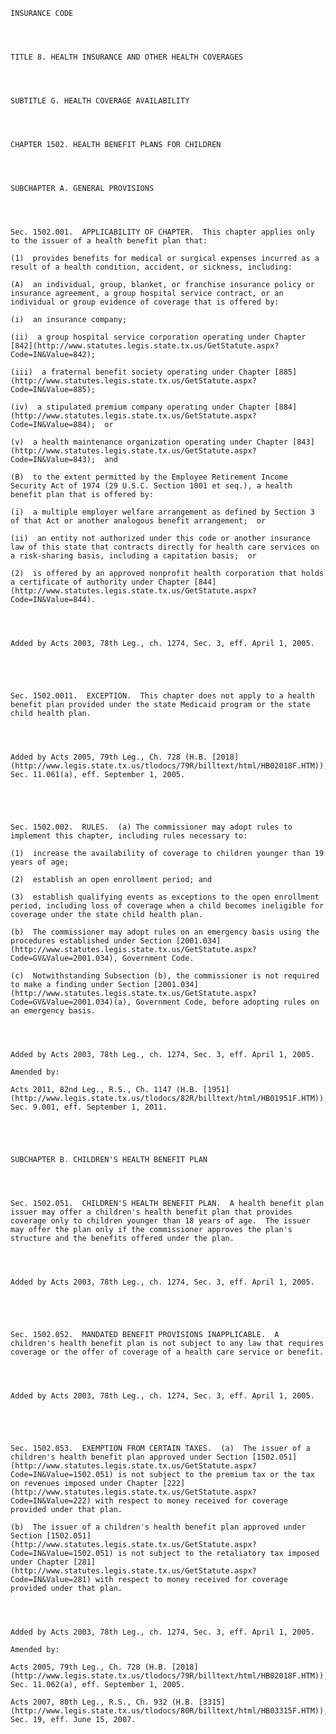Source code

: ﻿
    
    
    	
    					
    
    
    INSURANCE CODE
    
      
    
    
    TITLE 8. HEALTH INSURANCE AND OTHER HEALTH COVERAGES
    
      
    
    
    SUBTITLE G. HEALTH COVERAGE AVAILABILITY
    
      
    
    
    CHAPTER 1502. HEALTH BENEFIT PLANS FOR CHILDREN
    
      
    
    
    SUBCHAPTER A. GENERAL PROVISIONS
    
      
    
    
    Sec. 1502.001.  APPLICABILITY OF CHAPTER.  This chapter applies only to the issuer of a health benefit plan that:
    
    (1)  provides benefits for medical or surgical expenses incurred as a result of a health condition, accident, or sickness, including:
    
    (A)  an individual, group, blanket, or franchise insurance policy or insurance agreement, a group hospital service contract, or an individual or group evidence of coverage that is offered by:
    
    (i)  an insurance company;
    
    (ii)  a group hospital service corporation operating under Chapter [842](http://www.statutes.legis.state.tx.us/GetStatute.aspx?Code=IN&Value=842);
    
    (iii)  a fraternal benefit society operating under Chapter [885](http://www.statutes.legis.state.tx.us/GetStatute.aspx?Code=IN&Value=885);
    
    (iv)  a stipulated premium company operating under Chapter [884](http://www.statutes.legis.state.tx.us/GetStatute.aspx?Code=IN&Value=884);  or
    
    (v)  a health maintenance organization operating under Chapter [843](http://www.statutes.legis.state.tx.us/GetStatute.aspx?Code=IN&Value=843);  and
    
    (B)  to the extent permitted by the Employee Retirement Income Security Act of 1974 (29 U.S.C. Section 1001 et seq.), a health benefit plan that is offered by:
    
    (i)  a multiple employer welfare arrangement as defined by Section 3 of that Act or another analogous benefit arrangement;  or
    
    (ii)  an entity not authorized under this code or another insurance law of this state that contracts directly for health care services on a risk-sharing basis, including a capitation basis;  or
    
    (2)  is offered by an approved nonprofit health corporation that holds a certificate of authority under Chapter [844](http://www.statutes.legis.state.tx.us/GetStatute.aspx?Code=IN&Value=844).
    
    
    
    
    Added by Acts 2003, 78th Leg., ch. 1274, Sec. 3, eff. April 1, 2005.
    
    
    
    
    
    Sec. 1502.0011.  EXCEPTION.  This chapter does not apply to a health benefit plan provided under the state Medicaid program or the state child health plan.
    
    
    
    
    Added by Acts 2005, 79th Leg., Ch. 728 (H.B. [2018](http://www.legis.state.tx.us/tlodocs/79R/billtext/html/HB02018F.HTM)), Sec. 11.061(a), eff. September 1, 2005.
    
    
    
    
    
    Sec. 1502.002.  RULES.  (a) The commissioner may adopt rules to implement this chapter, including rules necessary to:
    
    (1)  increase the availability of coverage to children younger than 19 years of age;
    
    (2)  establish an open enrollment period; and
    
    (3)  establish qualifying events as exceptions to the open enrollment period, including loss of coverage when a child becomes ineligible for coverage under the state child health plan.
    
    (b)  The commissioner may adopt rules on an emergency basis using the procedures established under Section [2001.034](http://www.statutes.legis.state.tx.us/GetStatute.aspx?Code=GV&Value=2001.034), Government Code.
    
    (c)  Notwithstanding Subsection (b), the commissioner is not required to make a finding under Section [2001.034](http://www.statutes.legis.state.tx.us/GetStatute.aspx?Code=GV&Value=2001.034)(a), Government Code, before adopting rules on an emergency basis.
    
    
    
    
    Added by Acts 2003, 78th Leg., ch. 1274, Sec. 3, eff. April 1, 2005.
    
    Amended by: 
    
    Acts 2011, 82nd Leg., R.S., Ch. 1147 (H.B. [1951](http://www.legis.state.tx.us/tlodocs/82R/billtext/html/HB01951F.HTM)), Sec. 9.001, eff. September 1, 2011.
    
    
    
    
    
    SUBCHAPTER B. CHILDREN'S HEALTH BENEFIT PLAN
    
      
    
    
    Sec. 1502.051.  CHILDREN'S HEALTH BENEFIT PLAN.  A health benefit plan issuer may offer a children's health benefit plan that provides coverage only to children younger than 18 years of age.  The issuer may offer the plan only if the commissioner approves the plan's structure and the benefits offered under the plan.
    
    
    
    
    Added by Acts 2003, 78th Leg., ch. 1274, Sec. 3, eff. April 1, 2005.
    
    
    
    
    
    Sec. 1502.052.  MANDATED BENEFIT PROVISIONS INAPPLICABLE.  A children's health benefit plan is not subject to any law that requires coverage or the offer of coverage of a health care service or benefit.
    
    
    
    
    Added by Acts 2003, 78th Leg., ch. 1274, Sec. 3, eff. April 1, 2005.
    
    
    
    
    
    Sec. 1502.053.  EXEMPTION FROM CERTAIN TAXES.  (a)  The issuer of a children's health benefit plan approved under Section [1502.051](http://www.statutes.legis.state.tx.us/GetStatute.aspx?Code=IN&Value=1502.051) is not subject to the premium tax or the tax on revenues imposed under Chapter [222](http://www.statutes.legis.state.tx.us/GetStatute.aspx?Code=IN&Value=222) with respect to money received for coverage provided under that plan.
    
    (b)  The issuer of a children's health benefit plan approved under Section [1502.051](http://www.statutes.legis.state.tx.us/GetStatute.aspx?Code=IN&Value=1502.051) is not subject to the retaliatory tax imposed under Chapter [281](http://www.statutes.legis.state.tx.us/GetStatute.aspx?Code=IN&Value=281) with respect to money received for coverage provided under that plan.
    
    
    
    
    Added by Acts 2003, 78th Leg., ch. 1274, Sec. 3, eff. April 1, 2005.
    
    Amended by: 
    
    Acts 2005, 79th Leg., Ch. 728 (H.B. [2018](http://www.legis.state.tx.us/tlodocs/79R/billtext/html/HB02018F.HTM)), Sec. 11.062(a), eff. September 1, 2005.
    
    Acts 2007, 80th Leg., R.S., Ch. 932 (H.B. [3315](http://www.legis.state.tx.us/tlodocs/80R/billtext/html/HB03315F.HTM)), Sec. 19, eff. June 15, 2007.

·····

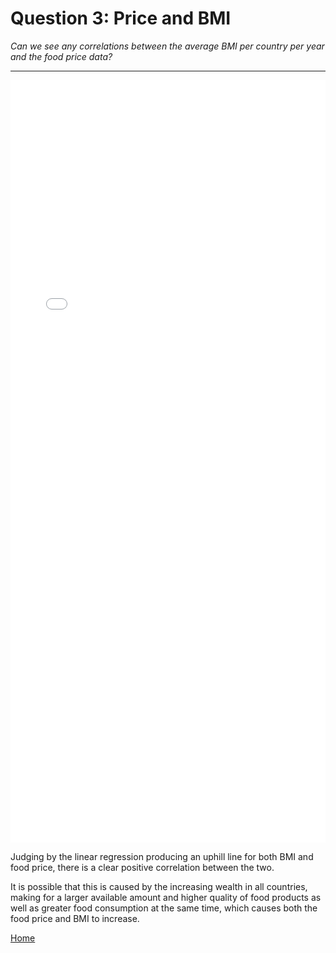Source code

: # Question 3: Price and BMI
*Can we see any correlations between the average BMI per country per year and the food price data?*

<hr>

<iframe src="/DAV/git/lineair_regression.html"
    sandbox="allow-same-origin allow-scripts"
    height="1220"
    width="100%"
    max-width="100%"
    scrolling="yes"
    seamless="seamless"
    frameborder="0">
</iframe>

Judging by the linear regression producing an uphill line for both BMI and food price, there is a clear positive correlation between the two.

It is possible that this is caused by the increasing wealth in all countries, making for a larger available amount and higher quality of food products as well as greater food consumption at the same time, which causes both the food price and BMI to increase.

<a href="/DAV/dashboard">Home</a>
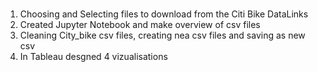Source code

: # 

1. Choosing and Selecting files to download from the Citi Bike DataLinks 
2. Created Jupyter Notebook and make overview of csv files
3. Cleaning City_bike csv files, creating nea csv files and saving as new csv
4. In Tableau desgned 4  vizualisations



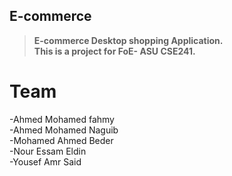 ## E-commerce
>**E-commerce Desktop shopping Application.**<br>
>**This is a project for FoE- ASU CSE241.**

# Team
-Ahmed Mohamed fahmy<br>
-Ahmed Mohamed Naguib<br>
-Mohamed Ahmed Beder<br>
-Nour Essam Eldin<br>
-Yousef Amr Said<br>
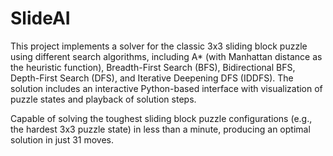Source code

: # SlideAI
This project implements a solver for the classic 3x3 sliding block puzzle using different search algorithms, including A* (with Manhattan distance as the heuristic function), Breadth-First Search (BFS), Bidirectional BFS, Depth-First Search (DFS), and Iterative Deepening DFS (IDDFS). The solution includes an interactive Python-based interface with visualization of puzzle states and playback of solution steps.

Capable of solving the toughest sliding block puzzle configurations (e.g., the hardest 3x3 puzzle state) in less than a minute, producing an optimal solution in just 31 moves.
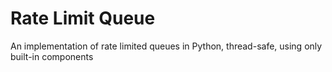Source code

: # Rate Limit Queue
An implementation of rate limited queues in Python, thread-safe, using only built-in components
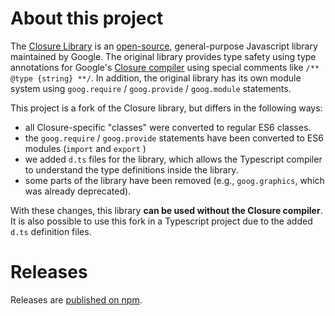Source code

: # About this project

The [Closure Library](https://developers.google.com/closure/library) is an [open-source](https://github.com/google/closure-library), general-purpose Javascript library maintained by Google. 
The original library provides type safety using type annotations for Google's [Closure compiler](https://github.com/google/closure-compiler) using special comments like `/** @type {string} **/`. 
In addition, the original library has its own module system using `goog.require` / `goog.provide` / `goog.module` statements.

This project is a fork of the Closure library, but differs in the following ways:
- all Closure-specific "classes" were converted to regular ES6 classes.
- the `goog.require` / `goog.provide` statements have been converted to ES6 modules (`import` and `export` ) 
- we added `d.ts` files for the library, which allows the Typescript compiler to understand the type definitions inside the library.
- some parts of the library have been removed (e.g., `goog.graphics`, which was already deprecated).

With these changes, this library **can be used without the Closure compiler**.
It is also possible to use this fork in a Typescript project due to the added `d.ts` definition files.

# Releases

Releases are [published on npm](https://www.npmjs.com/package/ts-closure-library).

·····

▸ **What the task asks**
From the line with "3: Price and BMI" up to and including the line with "1. Choosing and" above, retype every line exactly and nothing more; leave out the pictures.

▸ **Result below**
: # Question 3: Price and BMI
*Can we see any correlations between the average BMI per country per year and the food price data?*

<hr>

<iframe src="/DAV/git/lineair_regression.html"
    sandbox="allow-same-origin allow-scripts"
    height="1220"
    width="100%"
    max-width="100%"
    scrolling="yes"
    seamless="seamless"
    frameborder="0">
</iframe>

Judging by the linear regression producing an uphill line for both BMI and food price, there is a clear positive correlation between the two.

It is possible that this is caused by the increasing wealth in all countries, making for a larger available amount and higher quality of food products as well as greater food consumption at the same time, which causes both the food price and BMI to increase.

<a href="/DAV/dashboard">Home</a>
Source code

: # 

1. Choosing and Selecting files to download from the Citi Bike DataLinks 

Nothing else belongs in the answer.